___ Source information ___

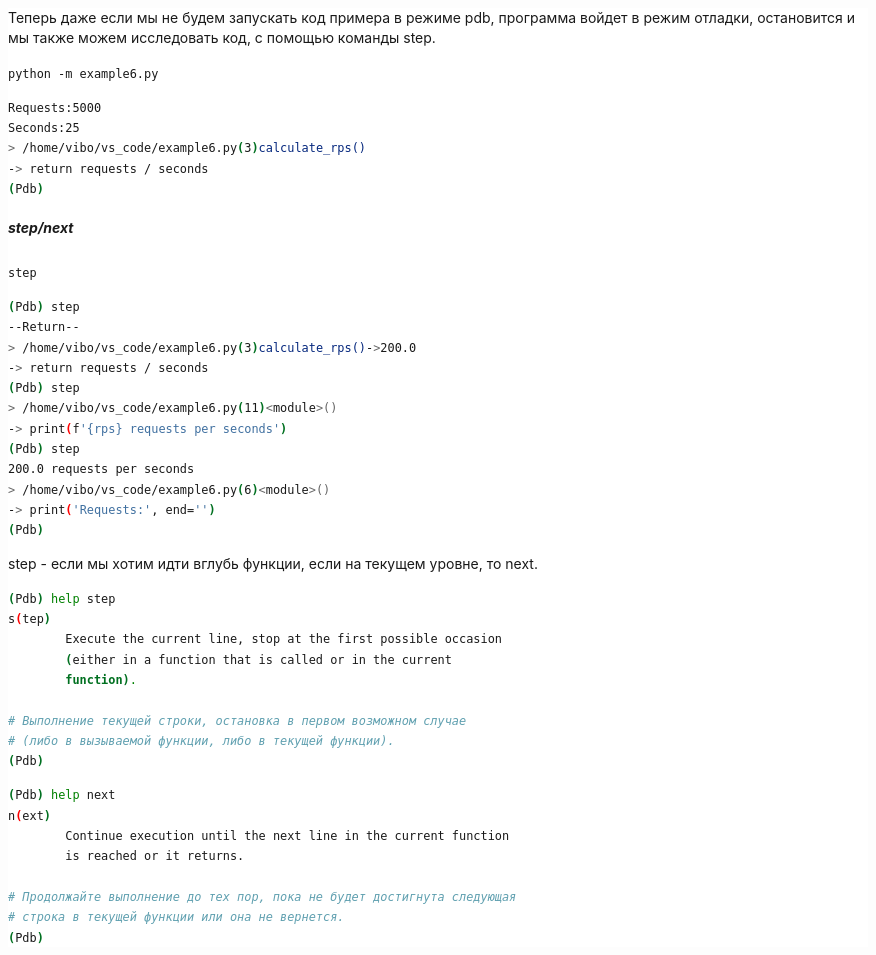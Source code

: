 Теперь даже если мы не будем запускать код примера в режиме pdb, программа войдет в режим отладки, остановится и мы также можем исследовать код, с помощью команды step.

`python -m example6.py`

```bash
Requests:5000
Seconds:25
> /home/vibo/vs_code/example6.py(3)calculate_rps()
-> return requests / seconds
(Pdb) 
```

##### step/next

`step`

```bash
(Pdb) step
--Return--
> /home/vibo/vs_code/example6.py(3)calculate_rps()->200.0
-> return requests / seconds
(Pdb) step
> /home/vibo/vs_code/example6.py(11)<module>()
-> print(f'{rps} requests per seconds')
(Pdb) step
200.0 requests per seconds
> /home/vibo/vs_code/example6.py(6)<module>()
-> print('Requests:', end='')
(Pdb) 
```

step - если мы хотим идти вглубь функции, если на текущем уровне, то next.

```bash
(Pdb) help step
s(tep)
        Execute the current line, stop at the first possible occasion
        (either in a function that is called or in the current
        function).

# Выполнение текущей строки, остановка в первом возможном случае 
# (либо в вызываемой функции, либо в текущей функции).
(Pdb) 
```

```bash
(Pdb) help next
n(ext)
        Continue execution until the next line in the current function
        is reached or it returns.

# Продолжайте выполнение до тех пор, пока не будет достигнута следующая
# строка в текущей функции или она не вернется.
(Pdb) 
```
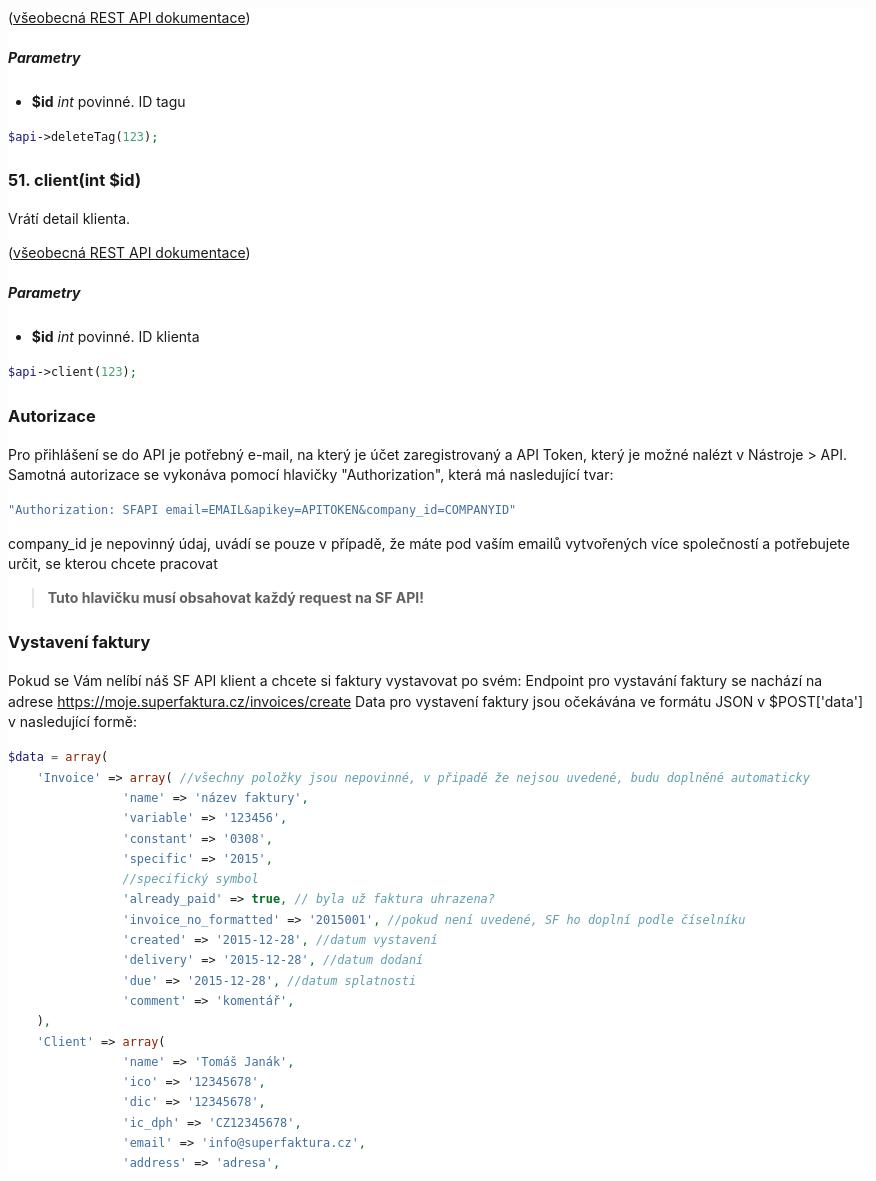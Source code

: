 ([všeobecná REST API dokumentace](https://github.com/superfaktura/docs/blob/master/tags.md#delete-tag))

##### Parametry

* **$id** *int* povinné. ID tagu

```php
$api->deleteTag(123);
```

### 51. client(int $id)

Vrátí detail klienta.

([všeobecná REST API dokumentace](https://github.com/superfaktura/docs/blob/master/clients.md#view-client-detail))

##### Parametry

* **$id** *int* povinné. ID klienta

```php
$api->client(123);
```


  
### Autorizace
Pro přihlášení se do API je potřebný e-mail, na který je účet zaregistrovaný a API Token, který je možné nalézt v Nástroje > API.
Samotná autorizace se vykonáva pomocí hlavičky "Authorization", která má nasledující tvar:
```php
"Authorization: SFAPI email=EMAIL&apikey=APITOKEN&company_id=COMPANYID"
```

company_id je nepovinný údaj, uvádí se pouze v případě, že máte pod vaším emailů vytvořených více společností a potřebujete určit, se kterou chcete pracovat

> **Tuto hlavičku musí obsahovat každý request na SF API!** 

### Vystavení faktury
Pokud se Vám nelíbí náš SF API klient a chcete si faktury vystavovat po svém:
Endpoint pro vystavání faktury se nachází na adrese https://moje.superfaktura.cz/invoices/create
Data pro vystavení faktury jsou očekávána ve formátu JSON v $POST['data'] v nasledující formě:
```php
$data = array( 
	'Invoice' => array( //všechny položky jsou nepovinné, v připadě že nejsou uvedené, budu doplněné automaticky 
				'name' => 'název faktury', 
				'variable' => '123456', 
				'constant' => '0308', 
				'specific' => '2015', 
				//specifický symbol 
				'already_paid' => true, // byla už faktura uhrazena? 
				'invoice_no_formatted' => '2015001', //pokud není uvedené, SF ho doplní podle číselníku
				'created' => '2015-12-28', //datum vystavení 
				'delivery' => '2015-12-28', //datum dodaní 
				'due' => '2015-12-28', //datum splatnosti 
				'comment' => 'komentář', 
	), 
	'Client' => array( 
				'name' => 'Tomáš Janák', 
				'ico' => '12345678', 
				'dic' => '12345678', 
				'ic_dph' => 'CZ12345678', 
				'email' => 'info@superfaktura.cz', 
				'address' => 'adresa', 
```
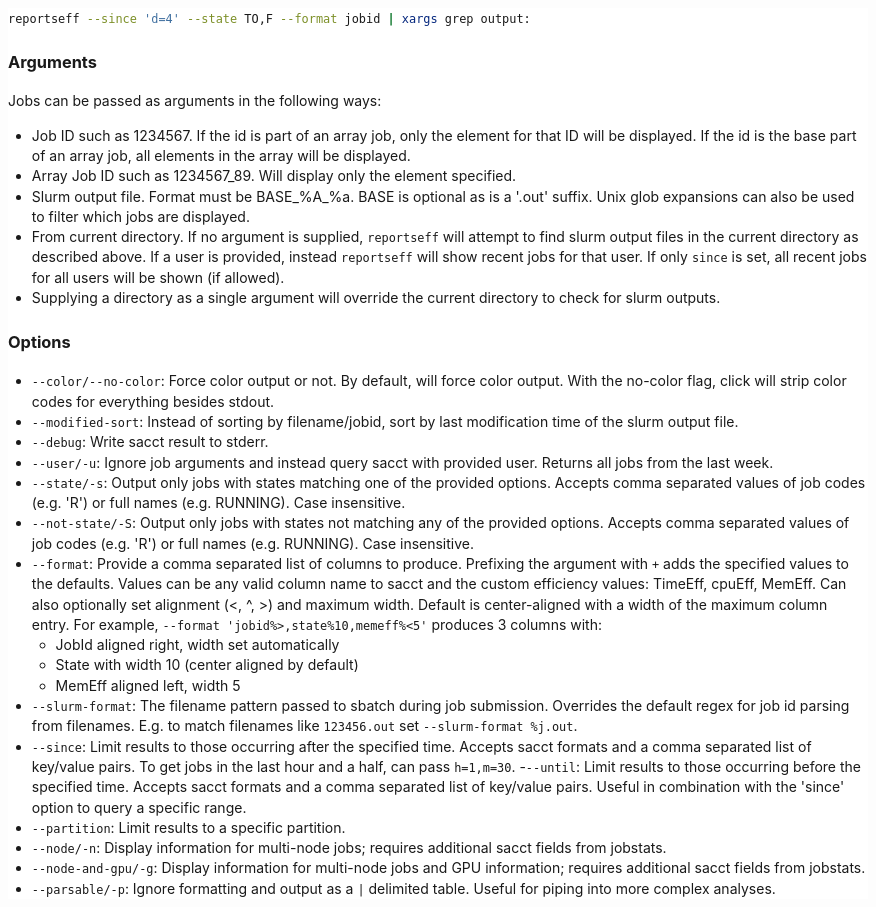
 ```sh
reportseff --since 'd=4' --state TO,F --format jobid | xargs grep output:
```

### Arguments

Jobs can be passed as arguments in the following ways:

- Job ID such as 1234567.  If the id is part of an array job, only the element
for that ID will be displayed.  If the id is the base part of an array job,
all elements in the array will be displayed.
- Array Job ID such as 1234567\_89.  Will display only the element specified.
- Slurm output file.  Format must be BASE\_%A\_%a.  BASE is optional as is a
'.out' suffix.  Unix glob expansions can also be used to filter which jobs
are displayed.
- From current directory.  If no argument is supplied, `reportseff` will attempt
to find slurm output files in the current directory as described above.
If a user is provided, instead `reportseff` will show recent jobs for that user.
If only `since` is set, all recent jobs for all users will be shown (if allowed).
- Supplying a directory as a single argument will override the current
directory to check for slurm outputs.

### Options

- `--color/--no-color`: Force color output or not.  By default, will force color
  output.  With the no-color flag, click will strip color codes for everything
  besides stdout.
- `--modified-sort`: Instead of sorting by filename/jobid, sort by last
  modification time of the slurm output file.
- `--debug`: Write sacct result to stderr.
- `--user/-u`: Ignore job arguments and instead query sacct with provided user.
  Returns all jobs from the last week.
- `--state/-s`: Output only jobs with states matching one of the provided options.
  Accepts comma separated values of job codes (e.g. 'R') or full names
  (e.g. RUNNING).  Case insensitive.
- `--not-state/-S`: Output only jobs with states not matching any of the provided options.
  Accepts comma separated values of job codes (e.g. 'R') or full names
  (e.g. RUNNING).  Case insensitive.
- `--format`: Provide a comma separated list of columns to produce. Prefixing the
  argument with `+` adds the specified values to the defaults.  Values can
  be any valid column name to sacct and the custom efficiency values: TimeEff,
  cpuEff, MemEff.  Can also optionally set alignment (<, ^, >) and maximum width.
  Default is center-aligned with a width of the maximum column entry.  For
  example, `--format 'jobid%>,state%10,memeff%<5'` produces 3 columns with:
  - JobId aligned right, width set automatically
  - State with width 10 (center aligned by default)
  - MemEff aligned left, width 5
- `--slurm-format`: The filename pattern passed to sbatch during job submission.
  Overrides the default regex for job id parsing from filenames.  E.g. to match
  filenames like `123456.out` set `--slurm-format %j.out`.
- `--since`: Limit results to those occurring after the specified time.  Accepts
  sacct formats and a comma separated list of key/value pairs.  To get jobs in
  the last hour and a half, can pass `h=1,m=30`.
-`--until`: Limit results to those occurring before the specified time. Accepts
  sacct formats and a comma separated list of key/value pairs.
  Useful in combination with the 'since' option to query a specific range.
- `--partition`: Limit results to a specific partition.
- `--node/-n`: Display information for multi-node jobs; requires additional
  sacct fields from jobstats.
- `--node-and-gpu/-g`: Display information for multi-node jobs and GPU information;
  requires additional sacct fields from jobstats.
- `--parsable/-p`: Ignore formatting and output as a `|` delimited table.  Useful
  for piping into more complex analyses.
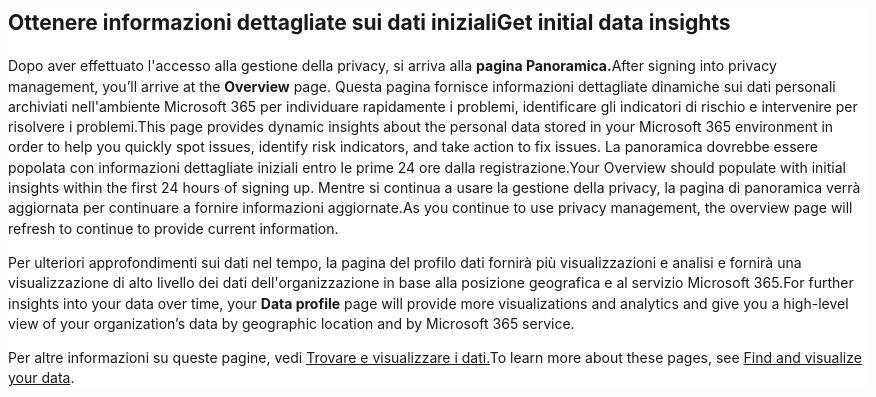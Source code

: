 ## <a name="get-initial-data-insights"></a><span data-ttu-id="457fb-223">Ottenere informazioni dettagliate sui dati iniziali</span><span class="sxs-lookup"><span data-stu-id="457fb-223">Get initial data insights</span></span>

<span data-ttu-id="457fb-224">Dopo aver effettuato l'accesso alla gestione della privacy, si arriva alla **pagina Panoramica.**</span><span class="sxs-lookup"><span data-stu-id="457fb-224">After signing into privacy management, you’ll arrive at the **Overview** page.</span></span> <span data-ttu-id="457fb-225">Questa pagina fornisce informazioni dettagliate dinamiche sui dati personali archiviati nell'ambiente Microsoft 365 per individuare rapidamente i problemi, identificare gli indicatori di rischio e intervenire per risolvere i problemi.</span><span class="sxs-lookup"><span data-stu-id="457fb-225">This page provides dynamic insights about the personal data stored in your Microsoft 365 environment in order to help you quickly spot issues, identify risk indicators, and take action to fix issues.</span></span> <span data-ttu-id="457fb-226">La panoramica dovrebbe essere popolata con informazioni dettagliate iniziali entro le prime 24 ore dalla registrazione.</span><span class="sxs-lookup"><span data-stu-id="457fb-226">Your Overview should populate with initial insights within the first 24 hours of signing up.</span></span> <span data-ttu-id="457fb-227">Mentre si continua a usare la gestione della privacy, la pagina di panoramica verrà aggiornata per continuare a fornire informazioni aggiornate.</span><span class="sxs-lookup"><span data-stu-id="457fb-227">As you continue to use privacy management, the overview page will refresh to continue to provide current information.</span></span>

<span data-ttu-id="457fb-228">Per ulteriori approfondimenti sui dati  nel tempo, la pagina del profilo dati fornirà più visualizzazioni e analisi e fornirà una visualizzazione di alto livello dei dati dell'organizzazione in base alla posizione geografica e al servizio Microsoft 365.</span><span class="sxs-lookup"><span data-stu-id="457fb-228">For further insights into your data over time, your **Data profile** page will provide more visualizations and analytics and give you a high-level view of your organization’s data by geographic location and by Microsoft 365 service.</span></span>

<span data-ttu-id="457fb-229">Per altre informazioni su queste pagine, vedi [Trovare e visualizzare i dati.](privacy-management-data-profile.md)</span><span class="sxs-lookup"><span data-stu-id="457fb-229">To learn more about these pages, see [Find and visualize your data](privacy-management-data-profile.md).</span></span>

___

Problem requirements:
Look through the entries above and list every line containing "states".

Task solution:
- `--state/-s`: Output only jobs with states matching one of the provided options.
- `--not-state/-S`: Output only jobs with states not matching any of the provided options.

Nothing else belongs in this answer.